オバマ大統領の演説は、見事だと思う。
シナリオライターは当然いるとしても、その眼には力強さが宿る。
しかし、
オバマ大統領就任は、数年後に予期せぬ方向へ「世界」を導くかもしれない。
オバマ大統領就任のバックボーンにあるのは、
「黒人差別。
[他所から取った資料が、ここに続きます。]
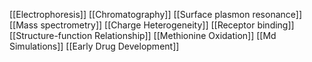 [[Electrophoresis]]
[[Chromatography]]
[[Surface plasmon resonance]]
[[Mass spectrometry]]
[[Charge Heterogeneity]]
[[Receptor binding]]
[[Structure-function Relationship]]
[[Methionine Oxidation]]
[[Md Simulations]]
[[Early Drug Development]]
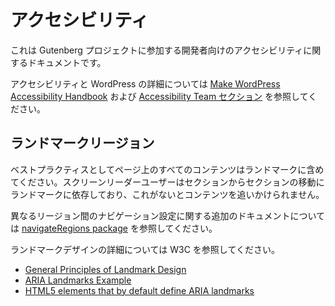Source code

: <!-- 
# Accessibility
 -->
# アクセシビリティ
<!-- 
Accessibility documentation for developers working on the Gutenberg Project.

For more information on accessibility and WordPress see the [Make WordPress Accessibility Handbook](https://make.wordpress.org/accessibility/handbook/) and the [Accessibility Team section](https://make.wordpress.org/accessibility/).
 -->
これは Gutenberg プロジェクトに参加する開発者向けのアクセシビリティに関するドキュメントです。

アクセシビリティと WordPress の詳細については [Make WordPress Accessibility Handbook](https://make.wordpress.org/accessibility/handbook/) および [Accessibility Team セクション](https://make.wordpress.org/accessibility/) を参照してください。

<!-- 
## Landmark Regions
 -->
## ランドマークリージョン

<!-- 
It is a best practice to include ALL content on the page in landmarks, so that screen reader users who rely on them to navigate from section to section do not lose track of content.

For setting up navigation between different regions, see the [navigateRegions package](/packages/components/src/higher-order/navigate-regions/README.md) for additional documentation.
 -->
ベストプラクティスとしてページ上のすべてのコンテンツはランドマークに含めてください。スクリーンリーダーユーザーはセクションからセクションの移動にランドマークに依存しており、これがないとコンテンツを追いかけられません。

異なるリージョン間のナビゲーション設定に関する追加のドキュメントについては [navigateRegions package](https://developer.wordpress.org/block-editor/components/navigate-regions/) を参照してください。

<!-- 
Read more regarding landmark design from W3C:

- [General Principles of Landmark Design](https://www.w3.org/TR/wai-aria-practices-1.1/#general-principles-of-landmark-design)
- [ARIA Landmarks Example](https://www.w3.org/TR/wai-aria-practices/examples/landmarks/)
- [HTML5 elements that by default define ARIA landmarks](https://www.w3.org/TR/wai-aria-practices/examples/landmarks/HTML5.html)
 -->
ランドマークデザインの詳細については W3C を参照してください。

- [General Principles of Landmark Design](https://www.w3.org/TR/wai-aria-practices-1.1/#general-principles-of-landmark-design)
- [ARIA Landmarks Example](https://www.w3.org/TR/wai-aria-practices/examples/landmarks/)
- [HTML5 elements that by default define ARIA landmarks](https://www.w3.org/TR/wai-aria-practices/examples/landmarks/HTML5.html)
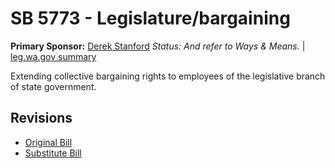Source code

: # SB 5773 - Legislature/bargaining
**Primary Sponsor:** [Derek Stanford](/person/leg/derek.stanford.md)
*Status: And refer to Ways & Means.* | [leg.wa.gov summary](https://app.leg.wa.gov/billsummary?BillNumber=5773&Year=2021)

Extending collective bargaining rights to employees of the legislative branch of state government.

## Revisions
* [Original Bill](1/)
* [Substitute Bill](S/)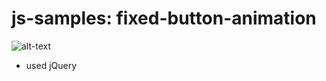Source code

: # js-samples: fixed-button-animation
![alt-text](https://www.dayininciftligi.com/githubImg/buttonn.png)
- used jQuery
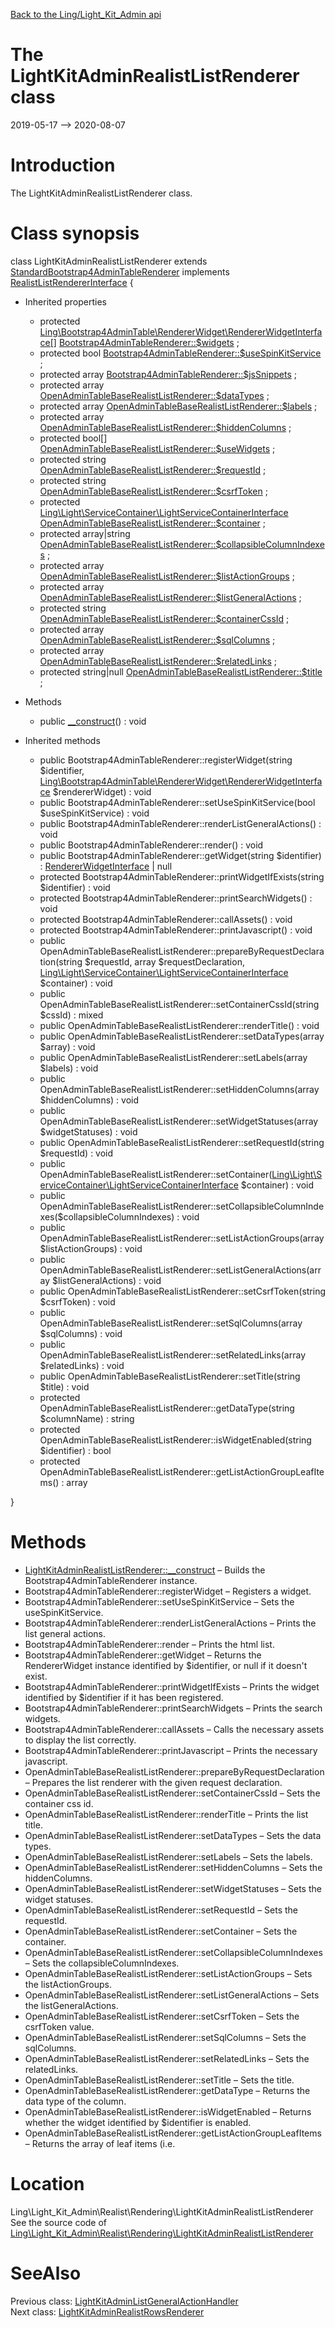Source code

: [Back to the Ling/Light_Kit_Admin api](https://github.com/lingtalfi/Light_Kit_Admin/blob/master/doc/api/Ling/Light_Kit_Admin.md)



The LightKitAdminRealistListRenderer class
================
2019-05-17 --> 2020-08-07






Introduction
============

The LightKitAdminRealistListRenderer class.



Class synopsis
==============


class <span class="pl-k">LightKitAdminRealistListRenderer</span> extends [StandardBootstrap4AdminTableRenderer](https://github.com/lingtalfi/Bootstrap4AdminTable/blob/master/doc/api/Ling/Bootstrap4AdminTable/Renderer/StandardBootstrap4AdminTableRenderer.md) implements [RealistListRendererInterface](https://github.com/lingtalfi/Light_Realist/blob/master/doc/api/Ling/Light_Realist/Rendering/RealistListRendererInterface.md) {

- Inherited properties
    - protected [Ling\Bootstrap4AdminTable\RendererWidget\RendererWidgetInterface[]](https://github.com/lingtalfi/Bootstrap4AdminTable/blob/master/doc/api/Ling/Bootstrap4AdminTable/RendererWidget/RendererWidgetInterface.md) [Bootstrap4AdminTableRenderer::$widgets](#property-widgets) ;
    - protected bool [Bootstrap4AdminTableRenderer::$useSpinKitService](#property-useSpinKitService) ;
    - protected array [Bootstrap4AdminTableRenderer::$jsSnippets](#property-jsSnippets) ;
    - protected array [OpenAdminTableBaseRealistListRenderer::$dataTypes](#property-dataTypes) ;
    - protected array [OpenAdminTableBaseRealistListRenderer::$labels](#property-labels) ;
    - protected array [OpenAdminTableBaseRealistListRenderer::$hiddenColumns](#property-hiddenColumns) ;
    - protected bool[] [OpenAdminTableBaseRealistListRenderer::$useWidgets](#property-useWidgets) ;
    - protected string [OpenAdminTableBaseRealistListRenderer::$requestId](#property-requestId) ;
    - protected string [OpenAdminTableBaseRealistListRenderer::$csrfToken](#property-csrfToken) ;
    - protected [Ling\Light\ServiceContainer\LightServiceContainerInterface](https://github.com/lingtalfi/Light/blob/master/doc/api/Ling/Light/ServiceContainer/LightServiceContainerInterface.md) [OpenAdminTableBaseRealistListRenderer::$container](#property-container) ;
    - protected array|string [OpenAdminTableBaseRealistListRenderer::$collapsibleColumnIndexes](#property-collapsibleColumnIndexes) ;
    - protected array [OpenAdminTableBaseRealistListRenderer::$listActionGroups](#property-listActionGroups) ;
    - protected array [OpenAdminTableBaseRealistListRenderer::$listGeneralActions](#property-listGeneralActions) ;
    - protected string [OpenAdminTableBaseRealistListRenderer::$containerCssId](#property-containerCssId) ;
    - protected array [OpenAdminTableBaseRealistListRenderer::$sqlColumns](#property-sqlColumns) ;
    - protected array [OpenAdminTableBaseRealistListRenderer::$relatedLinks](#property-relatedLinks) ;
    - protected string|null [OpenAdminTableBaseRealistListRenderer::$title](#property-title) ;

- Methods
    - public [__construct](https://github.com/lingtalfi/Light_Kit_Admin/blob/master/doc/api/Ling/Light_Kit_Admin/Realist/Rendering/LightKitAdminRealistListRenderer/__construct.md)() : void

- Inherited methods
    - public Bootstrap4AdminTableRenderer::registerWidget(string $identifier, [Ling\Bootstrap4AdminTable\RendererWidget\RendererWidgetInterface](https://github.com/lingtalfi/Bootstrap4AdminTable/blob/master/doc/api/Ling/Bootstrap4AdminTable/RendererWidget/RendererWidgetInterface.md) $rendererWidget) : void
    - public Bootstrap4AdminTableRenderer::setUseSpinKitService(bool $useSpinKitService) : void
    - public Bootstrap4AdminTableRenderer::renderListGeneralActions() : void
    - public Bootstrap4AdminTableRenderer::render() : void
    - public Bootstrap4AdminTableRenderer::getWidget(string $identifier) : [RendererWidgetInterface](https://github.com/lingtalfi/Bootstrap4AdminTable/blob/master/doc/api/Ling/Bootstrap4AdminTable/RendererWidget/RendererWidgetInterface.md) | null
    - protected Bootstrap4AdminTableRenderer::printWidgetIfExists(string $identifier) : void
    - protected Bootstrap4AdminTableRenderer::printSearchWidgets() : void
    - protected Bootstrap4AdminTableRenderer::callAssets() : void
    - protected Bootstrap4AdminTableRenderer::printJavascript() : void
    - public OpenAdminTableBaseRealistListRenderer::prepareByRequestDeclaration(string $requestId, array $requestDeclaration, [Ling\Light\ServiceContainer\LightServiceContainerInterface](https://github.com/lingtalfi/Light/blob/master/doc/api/Ling/Light/ServiceContainer/LightServiceContainerInterface.md) $container) : void
    - public OpenAdminTableBaseRealistListRenderer::setContainerCssId(string $cssId) : mixed
    - public OpenAdminTableBaseRealistListRenderer::renderTitle() : void
    - public OpenAdminTableBaseRealistListRenderer::setDataTypes(array $array) : void
    - public OpenAdminTableBaseRealistListRenderer::setLabels(array $labels) : void
    - public OpenAdminTableBaseRealistListRenderer::setHiddenColumns(array $hiddenColumns) : void
    - public OpenAdminTableBaseRealistListRenderer::setWidgetStatuses(array $widgetStatuses) : void
    - public OpenAdminTableBaseRealistListRenderer::setRequestId(string $requestId) : void
    - public OpenAdminTableBaseRealistListRenderer::setContainer([Ling\Light\ServiceContainer\LightServiceContainerInterface](https://github.com/lingtalfi/Light/blob/master/doc/api/Ling/Light/ServiceContainer/LightServiceContainerInterface.md) $container) : void
    - public OpenAdminTableBaseRealistListRenderer::setCollapsibleColumnIndexes($collapsibleColumnIndexes) : void
    - public OpenAdminTableBaseRealistListRenderer::setListActionGroups(array $listActionGroups) : void
    - public OpenAdminTableBaseRealistListRenderer::setListGeneralActions(array $listGeneralActions) : void
    - public OpenAdminTableBaseRealistListRenderer::setCsrfToken(string $csrfToken) : void
    - public OpenAdminTableBaseRealistListRenderer::setSqlColumns(array $sqlColumns) : void
    - public OpenAdminTableBaseRealistListRenderer::setRelatedLinks(array $relatedLinks) : void
    - public OpenAdminTableBaseRealistListRenderer::setTitle(string $title) : void
    - protected OpenAdminTableBaseRealistListRenderer::getDataType(string $columnName) : string
    - protected OpenAdminTableBaseRealistListRenderer::isWidgetEnabled(string $identifier) : bool
    - protected OpenAdminTableBaseRealistListRenderer::getListActionGroupLeafItems() : array

}






Methods
==============

- [LightKitAdminRealistListRenderer::__construct](https://github.com/lingtalfi/Light_Kit_Admin/blob/master/doc/api/Ling/Light_Kit_Admin/Realist/Rendering/LightKitAdminRealistListRenderer/__construct.md) &ndash; Builds the Bootstrap4AdminTableRenderer instance.
- Bootstrap4AdminTableRenderer::registerWidget &ndash; Registers a widget.
- Bootstrap4AdminTableRenderer::setUseSpinKitService &ndash; Sets the useSpinKitService.
- Bootstrap4AdminTableRenderer::renderListGeneralActions &ndash; Prints the list general actions.
- Bootstrap4AdminTableRenderer::render &ndash; Prints the html list.
- Bootstrap4AdminTableRenderer::getWidget &ndash; Returns the RendererWidget instance identified by $identifier, or null if it doesn't exist.
- Bootstrap4AdminTableRenderer::printWidgetIfExists &ndash; Prints the widget identified by $identifier if it has been registered.
- Bootstrap4AdminTableRenderer::printSearchWidgets &ndash; Prints the search widgets.
- Bootstrap4AdminTableRenderer::callAssets &ndash; Calls the necessary assets to display the list correctly.
- Bootstrap4AdminTableRenderer::printJavascript &ndash; Prints the necessary javascript.
- OpenAdminTableBaseRealistListRenderer::prepareByRequestDeclaration &ndash; Prepares the list renderer with the given request declaration.
- OpenAdminTableBaseRealistListRenderer::setContainerCssId &ndash; Sets the container css id.
- OpenAdminTableBaseRealistListRenderer::renderTitle &ndash; Prints the list title.
- OpenAdminTableBaseRealistListRenderer::setDataTypes &ndash; Sets the data types.
- OpenAdminTableBaseRealistListRenderer::setLabels &ndash; Sets the labels.
- OpenAdminTableBaseRealistListRenderer::setHiddenColumns &ndash; Sets the hiddenColumns.
- OpenAdminTableBaseRealistListRenderer::setWidgetStatuses &ndash; Sets the widget statuses.
- OpenAdminTableBaseRealistListRenderer::setRequestId &ndash; Sets the requestId.
- OpenAdminTableBaseRealistListRenderer::setContainer &ndash; Sets the container.
- OpenAdminTableBaseRealistListRenderer::setCollapsibleColumnIndexes &ndash; Sets the collapsibleColumnIndexes.
- OpenAdminTableBaseRealistListRenderer::setListActionGroups &ndash; Sets the listActionGroups.
- OpenAdminTableBaseRealistListRenderer::setListGeneralActions &ndash; Sets the listGeneralActions.
- OpenAdminTableBaseRealistListRenderer::setCsrfToken &ndash; Sets the csrfToken value.
- OpenAdminTableBaseRealistListRenderer::setSqlColumns &ndash; Sets the sqlColumns.
- OpenAdminTableBaseRealistListRenderer::setRelatedLinks &ndash; Sets the relatedLinks.
- OpenAdminTableBaseRealistListRenderer::setTitle &ndash; Sets the title.
- OpenAdminTableBaseRealistListRenderer::getDataType &ndash; Returns the data type of the column.
- OpenAdminTableBaseRealistListRenderer::isWidgetEnabled &ndash; Returns whether the widget identified by $identifier is enabled.
- OpenAdminTableBaseRealistListRenderer::getListActionGroupLeafItems &ndash; Returns the array of leaf items (i.e.





Location
=============
Ling\Light_Kit_Admin\Realist\Rendering\LightKitAdminRealistListRenderer<br>
See the source code of [Ling\Light_Kit_Admin\Realist\Rendering\LightKitAdminRealistListRenderer](https://github.com/lingtalfi/Light_Kit_Admin/blob/master/Realist/Rendering/LightKitAdminRealistListRenderer.php)



SeeAlso
==============
Previous class: [LightKitAdminListGeneralActionHandler](https://github.com/lingtalfi/Light_Kit_Admin/blob/master/doc/api/Ling/Light_Kit_Admin/Realist/ListGeneralActionHandler/LightKitAdminListGeneralActionHandler.md)<br>Next class: [LightKitAdminRealistRowsRenderer](https://github.com/lingtalfi/Light_Kit_Admin/blob/master/doc/api/Ling/Light_Kit_Admin/Realist/Rendering/LightKitAdminRealistRowsRenderer.md)<br>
虐げられた歴史からの希望」
それを、国威発揚に結びつけ、
「強いアメリカ」 「新しいアメリカ」 の創出であろうと思う。
私達、日本人でも、オバマ大統領の演説に心を打たれ、
国でも無く、人種でも無く、他の国の大統領としてではなく、
「人間としての希望の大事さ」
に、日本人の「心」が反応しているのだと思う。
アメリカ国民、がオバマ大統領に熱狂するのも、「世界同時不況」に苦しむその底に、
「希望」を抱いているからの様に見える。
オバマ大統領は、世界への調和を口にした。
それは、「世界」の事より、「他国」の事より、「国内経済に力を入れる」という事に
結果として繋がって行く。
これと同じ状況が、1933年にアメリカであった。
「世界恐慌」により、アメリカ経済、世界経済は麻痺。
アメリカは対外世界への積極的な関与よりも、国内景気重視の政策「ニューディール」を
実行して行く。
「アメリカの目」が、「ニューディール政策」で、国内へ一杯一杯になっている時、
世界には、イタリア、ドイツでファシズムが台頭し、世界は大きなうねりを得て、
あの第二次世界大戦に向かって行く。
ブッシュ元大統領は世界への「独裁体制」によって、多くの失望を生みだした。
しかし、その結果、他の国はアメリカに気を使かった。
あの強硬姿勢が怖かったからだ。
アメリカのオバマ大統領の「世界への調和政策」によって、
北朝鮮、イラン、その他の新興国は、どういう施策を出し、どういう方針で、
今後、世界を相手に向き合っていくのか。
「対外世界への自由の拡大」こそ、世界を救うと信じる共和党。
世界は、その4年後8年後の共和党政権に備えて、
「世界協調路線」の民主党政権の内に、
様々なパワーバランスを変えよう、取り戻そうと
今のうちに、ここぞとばかりに、水面下で動きだそうとする国家もいるかも知れない。
その可能性がゼロとは誰も言いきれない。
オバマ大統領の「希望」が、アメリカ国民の「希望」が、世界の人が持つ「希望」が
4年後。8年後。
世界が抜き差しならぬ状況になっていない事を祈る。
神野東京大学教授の言葉が、怪しい予言の様に、心にポツリ残る。